Today you are creating a recommender where the user inputs a song title and check if that song is in the list you created.   If it is,  give a different random song and artist from the list.  If it is not on the list, let the user know that you have no recommendation at this time.


In [11]:
# Previous dataframe
topsongs.head(5)

Unnamed: 0,title,artist
0,Last Night,Morgan Wallen
1,Fast Car,Luke Combs
2,Flowers,Miley Cyrus
3,Calm Down,Rema & Selena Gomez
4,Like Crazy (Deep House Remix),Jimin


In [12]:
import random
from IPython.display import Markdown, display  # library to display in bolt letters, etc

def similar_top100(topsongs, song_searched):
    
    # Converting both input value and 'title' in lower case
    song_searched = song_searched.lower() 
    topsongs['title'] = topsongs['title'].str.lower()
    
    # IF song in the input IS IN the 'title column'
    if song_searched in topsongs['title'].values:
        # While song in input IS different from the recommended (output)
        while True:
            # Generating a random number to select another song from the list
            random_num = random.randint(0, len(topsongs)-1)
            # Picking the song 'title' with random_num index
            song_recommended_title = topsongs.iloc[random_num]['title']
            # Getting also the artist name 
            song_recommended_artist = topsongs.iloc[random_num]['artist']
            # If recommended song IS NOT the same as the searched one, stop the while
            if song_recommended_title != song_searched:
                break
        # Capitalizing first letters of 'title' (.title())
        song_recommended_title = song_recommended_title.title()
        # Joinning song and artist to display in the output
        song_recommended = f"{song_recommended_title} by {song_recommended_artist}"
        # Displaying output with both 'title' and 'artist' bigger and bolt style.
        display(Markdown(f"You should listen to: **{song_recommended}**!"))
    
    # If song in the input IS NOT in 'title column'
    else:
        print("Sorry, you have very bad musical taste. Try another one...")

In [13]:
# Input
song_searched = input("Introduce the name of a song: ")
# Applying function
similar_top100(topsongs,song_searched)


Introduce the name of a song: Flowers


You should listen to: **Thank God I Do by Lauren Daigle**!

## GNOD 3

To move forward with the project, you need to create a collection of songs with their audio features - as large as possible!

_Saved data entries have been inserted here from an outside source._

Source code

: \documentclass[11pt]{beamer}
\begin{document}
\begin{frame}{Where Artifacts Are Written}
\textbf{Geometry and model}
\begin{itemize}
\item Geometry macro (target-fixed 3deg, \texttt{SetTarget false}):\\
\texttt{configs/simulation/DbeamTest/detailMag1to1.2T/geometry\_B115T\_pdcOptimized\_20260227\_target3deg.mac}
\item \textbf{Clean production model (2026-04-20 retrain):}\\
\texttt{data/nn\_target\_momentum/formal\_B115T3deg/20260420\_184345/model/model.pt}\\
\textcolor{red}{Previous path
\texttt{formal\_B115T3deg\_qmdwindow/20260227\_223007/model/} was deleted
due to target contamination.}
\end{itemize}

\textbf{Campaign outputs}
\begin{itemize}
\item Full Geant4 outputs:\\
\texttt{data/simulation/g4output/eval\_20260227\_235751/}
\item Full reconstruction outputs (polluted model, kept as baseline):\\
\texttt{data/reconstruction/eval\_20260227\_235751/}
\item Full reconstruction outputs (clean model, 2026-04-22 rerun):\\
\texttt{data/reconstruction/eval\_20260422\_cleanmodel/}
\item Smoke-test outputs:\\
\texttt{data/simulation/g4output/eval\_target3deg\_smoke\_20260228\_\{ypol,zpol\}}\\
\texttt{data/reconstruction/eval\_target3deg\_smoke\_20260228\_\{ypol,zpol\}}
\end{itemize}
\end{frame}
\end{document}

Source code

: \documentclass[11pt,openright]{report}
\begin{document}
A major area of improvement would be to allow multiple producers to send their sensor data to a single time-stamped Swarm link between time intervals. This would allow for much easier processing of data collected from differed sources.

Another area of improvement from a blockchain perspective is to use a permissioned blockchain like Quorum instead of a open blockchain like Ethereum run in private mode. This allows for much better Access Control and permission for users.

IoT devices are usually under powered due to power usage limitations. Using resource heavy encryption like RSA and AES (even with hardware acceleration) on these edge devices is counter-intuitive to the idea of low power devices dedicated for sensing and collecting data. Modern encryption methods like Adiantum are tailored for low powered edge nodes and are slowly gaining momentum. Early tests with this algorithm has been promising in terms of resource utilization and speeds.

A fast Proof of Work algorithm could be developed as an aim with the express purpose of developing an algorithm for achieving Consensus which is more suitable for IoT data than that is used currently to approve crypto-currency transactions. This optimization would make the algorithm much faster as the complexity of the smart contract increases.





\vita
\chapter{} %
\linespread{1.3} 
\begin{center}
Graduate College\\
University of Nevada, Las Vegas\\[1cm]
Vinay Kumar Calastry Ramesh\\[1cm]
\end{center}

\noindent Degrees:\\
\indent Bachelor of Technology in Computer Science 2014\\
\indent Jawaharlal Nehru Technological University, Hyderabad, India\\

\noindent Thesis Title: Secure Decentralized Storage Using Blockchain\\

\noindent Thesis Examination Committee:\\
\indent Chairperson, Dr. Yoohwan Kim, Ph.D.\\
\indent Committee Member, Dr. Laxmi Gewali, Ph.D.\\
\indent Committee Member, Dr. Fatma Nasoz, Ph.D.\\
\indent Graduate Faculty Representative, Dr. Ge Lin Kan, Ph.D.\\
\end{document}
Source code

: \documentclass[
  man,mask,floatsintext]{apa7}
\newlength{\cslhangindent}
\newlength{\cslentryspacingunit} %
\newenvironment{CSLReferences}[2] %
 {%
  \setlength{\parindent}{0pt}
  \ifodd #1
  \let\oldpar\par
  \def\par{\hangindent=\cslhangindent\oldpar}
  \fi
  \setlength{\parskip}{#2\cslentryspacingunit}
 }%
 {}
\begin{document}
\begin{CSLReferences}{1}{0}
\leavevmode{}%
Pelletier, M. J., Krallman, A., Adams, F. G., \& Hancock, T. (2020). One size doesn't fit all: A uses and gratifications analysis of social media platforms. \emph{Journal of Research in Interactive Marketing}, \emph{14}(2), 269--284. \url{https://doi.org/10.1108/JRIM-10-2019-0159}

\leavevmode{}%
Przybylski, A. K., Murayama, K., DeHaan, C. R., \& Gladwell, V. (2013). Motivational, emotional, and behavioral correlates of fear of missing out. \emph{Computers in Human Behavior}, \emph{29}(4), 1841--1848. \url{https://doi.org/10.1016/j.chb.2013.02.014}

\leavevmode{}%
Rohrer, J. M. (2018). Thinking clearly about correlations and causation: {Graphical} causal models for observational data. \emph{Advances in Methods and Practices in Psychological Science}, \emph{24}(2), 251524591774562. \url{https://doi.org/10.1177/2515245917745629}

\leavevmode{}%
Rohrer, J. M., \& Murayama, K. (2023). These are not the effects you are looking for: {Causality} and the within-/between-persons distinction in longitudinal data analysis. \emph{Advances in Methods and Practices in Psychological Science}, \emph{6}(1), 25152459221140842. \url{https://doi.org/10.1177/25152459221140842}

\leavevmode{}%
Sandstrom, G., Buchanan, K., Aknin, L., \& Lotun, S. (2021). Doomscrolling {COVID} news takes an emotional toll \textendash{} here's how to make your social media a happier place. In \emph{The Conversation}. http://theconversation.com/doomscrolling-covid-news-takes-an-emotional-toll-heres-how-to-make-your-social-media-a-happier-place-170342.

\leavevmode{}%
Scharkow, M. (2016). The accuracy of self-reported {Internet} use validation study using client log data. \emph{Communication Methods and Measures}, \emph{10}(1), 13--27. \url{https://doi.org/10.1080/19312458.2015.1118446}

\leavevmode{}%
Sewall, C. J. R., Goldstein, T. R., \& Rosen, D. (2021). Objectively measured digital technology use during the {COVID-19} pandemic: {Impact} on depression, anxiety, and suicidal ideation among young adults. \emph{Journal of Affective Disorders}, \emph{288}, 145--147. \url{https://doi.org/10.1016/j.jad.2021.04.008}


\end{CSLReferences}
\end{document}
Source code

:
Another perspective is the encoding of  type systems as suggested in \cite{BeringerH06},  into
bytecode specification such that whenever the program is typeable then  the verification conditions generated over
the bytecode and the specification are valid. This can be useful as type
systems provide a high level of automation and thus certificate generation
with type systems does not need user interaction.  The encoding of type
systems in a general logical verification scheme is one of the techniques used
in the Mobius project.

These are the songs that we will cluster. And, later, when the user inputs a song, we will find the cluster to which the song belongs and recommend a song from the same cluster. The more songs you have, the more accurate and diverse recommendations you'll be able to give. Although... you might want to make sure the collected songs are "curated" in a certain way. Try to find playlists of songs that are diverse, but also that meet certain standards.



The process of sending hundreds or thousands of requests can take some time - it's normal if you have to wait a few minutes (or, if you're ambitious, even hours) to get all the data you need.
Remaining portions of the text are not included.